- Problem details
All that is asked is a faithful reproduction of the entries.

Segment Start: Available data

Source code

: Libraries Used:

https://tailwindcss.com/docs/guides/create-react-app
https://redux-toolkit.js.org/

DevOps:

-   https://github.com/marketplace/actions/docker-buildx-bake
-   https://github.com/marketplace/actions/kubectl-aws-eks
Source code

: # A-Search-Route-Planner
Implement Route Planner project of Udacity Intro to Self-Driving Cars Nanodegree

Segment End: Available data

- Answer to the problem
Source code

: Libraries Used:

https://tailwindcss.com/docs/guides/create-react-app
https://redux-toolkit.js.org/

DevOps:

-   https://github.com/marketplace/actions/docker-buildx-bake
-   https://github.com/marketplace/actions/kubectl-aws-eks
Source code

: # A-Search-Route-Planner
Implement Route Planner project of Udacity Intro to Self-Driving Cars Nanodegree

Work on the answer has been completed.